Concession of key goals continues to cost Mayo dearly
Keeping a clean sheet would go a long way to ensuring Sam Maguire goes west
Dublin’s Bernard Brogan celebrates after his side’s first goal as Kevin McLoughlin and goalkeeper David Clarke of Mayo look on dejected. Photograph: James Crombie/Inpho
A few American newspapers and websites fell upon a similar wheeze last weekend when they took to straight-out listing the lies Donald Trump had told on the campaign trail over the previous week. As ever in election season, it doesn’t do to be too naive about these things so it was probably more than pure coincidence that these pieces appeared en masse the weekend before the first Presidential debate. But then again, there’s a dangerous nincompoop trying to get hold of the nuclear codes so maybe we can forgive a little friendly groupthink on this occasion.
It made for devastatingly effective reading, all the same. The New York Times listed 31 outright lies over the previous six days. Politico came up with 87 in five days, at a rate of “one every three minutes 15 seconds over nearly five hours of speeches”. The Washington Post, with delicious phrasing, declared him “a candidate who at times seems uniquely undeterred by facts”.

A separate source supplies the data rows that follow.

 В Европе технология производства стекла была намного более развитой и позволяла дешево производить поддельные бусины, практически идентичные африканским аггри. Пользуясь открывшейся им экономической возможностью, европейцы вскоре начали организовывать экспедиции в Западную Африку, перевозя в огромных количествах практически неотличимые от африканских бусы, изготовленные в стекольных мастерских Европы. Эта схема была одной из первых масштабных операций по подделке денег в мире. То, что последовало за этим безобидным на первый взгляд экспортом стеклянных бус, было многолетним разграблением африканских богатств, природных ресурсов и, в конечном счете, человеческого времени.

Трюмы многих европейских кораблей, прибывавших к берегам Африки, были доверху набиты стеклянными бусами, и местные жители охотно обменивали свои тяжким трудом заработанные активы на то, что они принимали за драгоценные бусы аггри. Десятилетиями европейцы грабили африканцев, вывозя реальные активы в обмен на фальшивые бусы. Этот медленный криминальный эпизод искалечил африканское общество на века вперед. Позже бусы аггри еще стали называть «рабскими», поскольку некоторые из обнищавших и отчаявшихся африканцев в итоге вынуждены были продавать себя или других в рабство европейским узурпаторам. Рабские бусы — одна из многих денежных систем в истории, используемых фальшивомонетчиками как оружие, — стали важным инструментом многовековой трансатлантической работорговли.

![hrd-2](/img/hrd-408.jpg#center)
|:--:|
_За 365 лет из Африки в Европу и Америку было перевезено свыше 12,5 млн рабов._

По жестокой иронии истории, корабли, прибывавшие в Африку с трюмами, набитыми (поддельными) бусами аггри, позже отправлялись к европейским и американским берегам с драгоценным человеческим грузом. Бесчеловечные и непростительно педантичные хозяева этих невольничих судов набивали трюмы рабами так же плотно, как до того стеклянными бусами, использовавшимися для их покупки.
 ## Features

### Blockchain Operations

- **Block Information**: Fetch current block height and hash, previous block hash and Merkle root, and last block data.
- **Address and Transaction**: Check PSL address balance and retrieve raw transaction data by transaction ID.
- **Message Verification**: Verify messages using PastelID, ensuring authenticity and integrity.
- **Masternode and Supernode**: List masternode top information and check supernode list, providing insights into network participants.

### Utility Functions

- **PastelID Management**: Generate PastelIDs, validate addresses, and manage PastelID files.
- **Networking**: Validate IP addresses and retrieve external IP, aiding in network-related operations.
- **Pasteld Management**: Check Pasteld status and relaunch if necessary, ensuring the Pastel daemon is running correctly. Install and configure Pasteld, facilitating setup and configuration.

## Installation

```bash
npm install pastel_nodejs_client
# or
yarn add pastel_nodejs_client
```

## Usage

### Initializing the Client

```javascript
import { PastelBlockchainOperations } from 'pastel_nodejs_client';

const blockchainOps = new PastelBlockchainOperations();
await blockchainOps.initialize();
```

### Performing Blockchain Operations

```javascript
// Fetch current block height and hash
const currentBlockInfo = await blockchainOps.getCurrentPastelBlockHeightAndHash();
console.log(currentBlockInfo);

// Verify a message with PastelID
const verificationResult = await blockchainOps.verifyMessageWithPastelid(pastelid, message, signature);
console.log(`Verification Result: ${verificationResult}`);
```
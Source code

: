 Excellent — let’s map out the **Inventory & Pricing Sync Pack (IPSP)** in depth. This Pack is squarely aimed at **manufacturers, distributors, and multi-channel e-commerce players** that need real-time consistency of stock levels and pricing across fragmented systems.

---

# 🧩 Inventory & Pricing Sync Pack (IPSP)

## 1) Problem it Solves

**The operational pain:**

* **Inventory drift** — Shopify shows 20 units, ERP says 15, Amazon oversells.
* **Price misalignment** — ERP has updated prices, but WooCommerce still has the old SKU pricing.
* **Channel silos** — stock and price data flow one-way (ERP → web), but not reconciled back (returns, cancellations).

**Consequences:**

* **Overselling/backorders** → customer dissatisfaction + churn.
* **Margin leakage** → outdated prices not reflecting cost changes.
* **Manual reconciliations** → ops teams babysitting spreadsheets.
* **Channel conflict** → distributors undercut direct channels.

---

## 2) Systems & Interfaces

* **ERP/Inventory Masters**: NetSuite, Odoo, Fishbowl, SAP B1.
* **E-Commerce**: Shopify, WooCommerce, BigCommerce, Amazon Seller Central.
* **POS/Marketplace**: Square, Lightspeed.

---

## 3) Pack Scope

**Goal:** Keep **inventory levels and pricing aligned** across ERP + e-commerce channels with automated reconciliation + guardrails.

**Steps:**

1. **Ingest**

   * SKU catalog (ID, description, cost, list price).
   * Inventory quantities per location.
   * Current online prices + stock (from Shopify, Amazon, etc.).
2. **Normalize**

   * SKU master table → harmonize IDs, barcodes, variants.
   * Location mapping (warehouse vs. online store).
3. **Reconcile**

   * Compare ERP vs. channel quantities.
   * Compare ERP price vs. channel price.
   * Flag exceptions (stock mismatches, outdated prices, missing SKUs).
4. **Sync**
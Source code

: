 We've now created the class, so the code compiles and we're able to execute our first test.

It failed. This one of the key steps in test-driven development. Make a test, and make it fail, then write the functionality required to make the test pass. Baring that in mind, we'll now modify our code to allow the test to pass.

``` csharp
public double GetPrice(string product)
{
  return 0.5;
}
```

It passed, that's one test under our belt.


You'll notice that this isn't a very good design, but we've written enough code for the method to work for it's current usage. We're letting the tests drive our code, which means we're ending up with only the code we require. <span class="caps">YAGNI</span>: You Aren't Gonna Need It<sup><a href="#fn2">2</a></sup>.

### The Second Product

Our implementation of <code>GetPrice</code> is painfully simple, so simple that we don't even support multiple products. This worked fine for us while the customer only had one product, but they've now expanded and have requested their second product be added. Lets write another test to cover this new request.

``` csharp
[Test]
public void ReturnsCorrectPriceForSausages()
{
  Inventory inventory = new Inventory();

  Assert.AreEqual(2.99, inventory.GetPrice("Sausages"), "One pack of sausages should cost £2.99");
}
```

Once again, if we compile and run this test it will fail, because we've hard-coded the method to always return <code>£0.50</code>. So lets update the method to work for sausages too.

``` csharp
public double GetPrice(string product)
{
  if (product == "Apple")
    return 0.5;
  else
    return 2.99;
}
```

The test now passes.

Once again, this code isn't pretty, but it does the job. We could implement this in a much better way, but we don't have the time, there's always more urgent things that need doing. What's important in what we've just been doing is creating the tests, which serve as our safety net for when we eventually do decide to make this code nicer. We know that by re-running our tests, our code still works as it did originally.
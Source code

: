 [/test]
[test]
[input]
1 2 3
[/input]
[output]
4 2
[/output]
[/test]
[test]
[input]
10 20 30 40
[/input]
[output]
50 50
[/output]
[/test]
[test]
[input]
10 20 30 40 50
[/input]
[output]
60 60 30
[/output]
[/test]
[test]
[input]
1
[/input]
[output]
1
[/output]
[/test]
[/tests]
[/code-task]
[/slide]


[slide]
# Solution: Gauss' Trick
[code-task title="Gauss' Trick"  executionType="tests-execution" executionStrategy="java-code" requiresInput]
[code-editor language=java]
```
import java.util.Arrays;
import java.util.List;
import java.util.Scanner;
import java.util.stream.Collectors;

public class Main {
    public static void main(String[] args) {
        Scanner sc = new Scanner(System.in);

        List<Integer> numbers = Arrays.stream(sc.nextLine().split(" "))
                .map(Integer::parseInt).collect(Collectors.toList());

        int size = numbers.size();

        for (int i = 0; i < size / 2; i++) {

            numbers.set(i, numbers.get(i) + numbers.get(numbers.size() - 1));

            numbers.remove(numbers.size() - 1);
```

So here we are, three days out from an October All-Ireland final replay. It feels like the season started sometime in 2011. Both these teams have been microscopically analysed from every feasible angle. And many unfeasible ones. There’s nothing left to say and three days left to say it.
When you get to this point, it’s very easy to get stuck in the weeds. Possessions, plays, distances covered, all that jazz. You can, without really knowing it, miss the simple stuff.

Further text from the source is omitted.